Madyson

By Father Patrick Hannon, C.S.C., ’82, who returns to The Bluff this summer to teach theology and be pastoral resident in Kenna Hall. Pat is the author most recently of The Geography of God’s Mercy.

When the phone rings at two in the morning, you know it’s not good news. For those of the Irish persuasion for whom the grim reaper is a familiar cousin, such calls prompt a single response: “Who’s dead now?”

This is all the more so for a parish priest, so when the phone rang a month ago, I knew the news was bad. Sure enough, it was the hospital. A young mother had brought her little girl, not breathing, to the emergency room, and had asked for a priest.

I ran into the night. The streets were empty and still. A few miles away a child was in awful distress, her mother was no doubt paralyzed by fear, and except for the nurses and doctors on call this morning, the only other person on earth aware of the girl in danger was me.

When I arrived at the hospital the nurse on duty told me the girl had died. Her name was Madyson. She was four years old. I sat in the nurse’s station and waited for her mother. An hour went by, and then suddenly the doors to the unit opened wide and a little girl was wheeled in, with what seemed like a dozen lines and tubes attached to her body. She was surrounded by emergency personnel. One of the nurses told me the girl was Madyson, and that somehow they’d managed to get her heart pumping again.

Whenever a child is brought to the hospital under such circumstances, the police are called to investigate, and as I waited for another hour to talk to Madyson’s mother it dawned on me that there might be something sinister to Madyson’s fragile state.

She had gone to bed feeling fine, the mother told the attending doctor. No, she hadn’t fallen. Well, actually, a day earlier she did fall on the ice outside the house. I had gone into her room to check on her at around midnight, and she wouldn’t wake up. My boyfriend and
I tried to wake her, but she wouldn’t wake. We checked for a heart beat, and we couldn’t find one, so we started CPR.

I stood by the mother as she recounted the details over and over. Ten yards away seven nurses were attending to Madyson, who lay motionless.
Another hour passed, and another doctor quizzed the mother. I stood next to the mother, my arms around her shivering shoulders. The doctor asked the mother dozens of questions, and I saw that she, the doctor, wasn’t buying the mother’s story. Her eyes betrayed a subtle disgust — you had to look closely to see it — as if she had been down this road before.

I began to feel horror.

The doctor left and the mother asked if she might see Madyson. I went with her and together we stood at the girl’s bedside.

Come on, baby, the mother whispered. Wake up, baby.

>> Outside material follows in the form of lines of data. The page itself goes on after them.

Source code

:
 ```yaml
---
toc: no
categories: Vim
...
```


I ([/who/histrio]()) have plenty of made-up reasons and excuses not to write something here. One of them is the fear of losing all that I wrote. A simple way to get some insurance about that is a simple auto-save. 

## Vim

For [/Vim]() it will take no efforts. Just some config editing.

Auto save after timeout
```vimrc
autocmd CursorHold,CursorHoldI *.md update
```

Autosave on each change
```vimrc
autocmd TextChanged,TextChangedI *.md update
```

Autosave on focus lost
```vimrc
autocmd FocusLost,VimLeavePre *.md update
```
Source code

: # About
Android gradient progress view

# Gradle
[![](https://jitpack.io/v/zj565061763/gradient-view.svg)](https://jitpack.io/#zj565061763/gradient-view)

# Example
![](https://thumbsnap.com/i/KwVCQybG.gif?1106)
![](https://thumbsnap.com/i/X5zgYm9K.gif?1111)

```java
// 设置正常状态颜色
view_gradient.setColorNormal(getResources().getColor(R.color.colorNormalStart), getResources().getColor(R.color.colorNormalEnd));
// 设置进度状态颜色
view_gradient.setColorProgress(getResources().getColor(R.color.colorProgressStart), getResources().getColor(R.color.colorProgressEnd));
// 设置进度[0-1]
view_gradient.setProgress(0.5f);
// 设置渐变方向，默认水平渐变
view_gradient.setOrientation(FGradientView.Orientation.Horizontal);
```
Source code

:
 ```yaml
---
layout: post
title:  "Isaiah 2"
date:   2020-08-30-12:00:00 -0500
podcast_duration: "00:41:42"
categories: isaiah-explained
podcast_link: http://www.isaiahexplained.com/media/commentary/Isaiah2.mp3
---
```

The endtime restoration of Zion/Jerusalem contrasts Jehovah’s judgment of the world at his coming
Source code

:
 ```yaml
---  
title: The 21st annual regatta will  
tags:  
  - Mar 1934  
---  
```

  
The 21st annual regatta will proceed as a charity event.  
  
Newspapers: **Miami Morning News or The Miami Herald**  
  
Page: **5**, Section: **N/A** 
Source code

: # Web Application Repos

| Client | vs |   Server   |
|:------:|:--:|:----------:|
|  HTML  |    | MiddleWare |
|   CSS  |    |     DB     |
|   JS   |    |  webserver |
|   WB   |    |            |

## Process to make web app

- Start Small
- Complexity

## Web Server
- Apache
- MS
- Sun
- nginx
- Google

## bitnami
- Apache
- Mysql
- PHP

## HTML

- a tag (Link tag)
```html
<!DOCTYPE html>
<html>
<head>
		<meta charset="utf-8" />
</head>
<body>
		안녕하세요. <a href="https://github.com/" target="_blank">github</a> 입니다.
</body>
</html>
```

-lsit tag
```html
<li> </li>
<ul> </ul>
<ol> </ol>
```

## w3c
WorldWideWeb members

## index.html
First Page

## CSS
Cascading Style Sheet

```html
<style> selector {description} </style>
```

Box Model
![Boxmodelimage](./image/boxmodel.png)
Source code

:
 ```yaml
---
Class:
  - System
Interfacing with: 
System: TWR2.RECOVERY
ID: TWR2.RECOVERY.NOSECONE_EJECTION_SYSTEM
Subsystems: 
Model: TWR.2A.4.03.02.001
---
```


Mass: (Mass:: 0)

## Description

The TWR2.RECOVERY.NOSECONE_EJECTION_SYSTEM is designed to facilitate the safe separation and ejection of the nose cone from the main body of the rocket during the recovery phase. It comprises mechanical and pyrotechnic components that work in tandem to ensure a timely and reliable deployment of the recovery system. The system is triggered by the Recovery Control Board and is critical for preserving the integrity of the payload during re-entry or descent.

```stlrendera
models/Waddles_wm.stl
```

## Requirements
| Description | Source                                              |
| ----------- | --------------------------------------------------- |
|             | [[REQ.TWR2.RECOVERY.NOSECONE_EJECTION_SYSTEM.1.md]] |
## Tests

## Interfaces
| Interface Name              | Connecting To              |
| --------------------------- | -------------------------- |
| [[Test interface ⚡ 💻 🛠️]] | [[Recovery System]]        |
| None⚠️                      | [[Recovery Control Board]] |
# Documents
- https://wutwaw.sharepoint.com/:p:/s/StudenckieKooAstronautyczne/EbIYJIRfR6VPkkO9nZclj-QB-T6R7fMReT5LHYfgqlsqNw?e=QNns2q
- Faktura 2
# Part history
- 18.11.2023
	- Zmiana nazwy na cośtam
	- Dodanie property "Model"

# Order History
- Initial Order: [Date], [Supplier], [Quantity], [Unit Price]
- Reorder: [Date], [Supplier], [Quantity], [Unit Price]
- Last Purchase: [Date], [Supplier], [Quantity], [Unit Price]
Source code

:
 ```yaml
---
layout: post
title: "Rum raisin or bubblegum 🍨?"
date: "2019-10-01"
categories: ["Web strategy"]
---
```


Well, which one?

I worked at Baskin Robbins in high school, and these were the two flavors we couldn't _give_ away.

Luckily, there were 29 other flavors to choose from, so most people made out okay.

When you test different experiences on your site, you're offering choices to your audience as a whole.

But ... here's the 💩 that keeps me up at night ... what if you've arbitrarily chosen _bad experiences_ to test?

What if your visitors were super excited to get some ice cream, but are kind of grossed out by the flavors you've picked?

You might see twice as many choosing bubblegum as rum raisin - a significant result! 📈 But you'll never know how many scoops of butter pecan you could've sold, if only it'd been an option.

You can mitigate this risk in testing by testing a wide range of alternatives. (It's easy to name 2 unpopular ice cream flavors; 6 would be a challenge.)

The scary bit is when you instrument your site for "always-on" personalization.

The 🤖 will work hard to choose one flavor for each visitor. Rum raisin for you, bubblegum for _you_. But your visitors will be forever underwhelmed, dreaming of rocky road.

I thought I was going to be sick.

The mother asked if she could call her boyfriend. A nurse handed her the phone.

Are you coming down? she asked, and then she listened silently for a few moments, and then she hung up with-out another word. A few minutes lat-er another nurse came in and told the mother that there were two detectives who had a few questions for her. She left the room and I never saw her again.

I was alone with Madyson. Her hair was in pigtails and her left arm was wrapped around a teddy bear.

How is it possible, I thought, for anyone to harm a child? What would possess anyone to hurt a child?

A day later, the local newspaper announced the arrest of the mother and the boyfriend on charges of attempted murder. They later confessed that Madyson had endured physical and sexual abuse for a year.

But that night, as I stood there by her bed, before I knew the sickening details, I anointed her forehead and the palms of her hands with oil, and prayed. God, our Father, I whispered, we have anointed your child Madyson with the oil of healing and peace. Caress her, shelter her, and keep her in your tender care. We ask this in the name of Jesus the Lord. Amen.

It was near dawn when I left the hospital. I shook my fist at God that morning. How can we account for such evil in a world that our Catholic faith tells us is holy? For me a dismissive reference to the power of sin will no longer suffice. Such antiseptic sophistry is cold comfort to the victims of sin, and an insult to those who survive. What is our response to such abject evil?

Anger is good place to start. Let fury settle into your stomach until you want to throw up. And then let your pulse quicken and your face redden and your eyes fill with tears and rage.

Then pray. Pray as if your life depends on it, for it does. Pray for God to heal the wounds of this world with bandages and salve and balm created from human hands and human hearts, for those are what God is in this world. Pray that we might have the courage to rage but not surrender to rage. Pray that we have the guts to do what Jesus did on the cross: to fight for each breath if only to utter words of mercy and forgiveness, because we believe, we really do, that forgiveness is stronger than sin, and mercy is the one thing evil cannot defeat.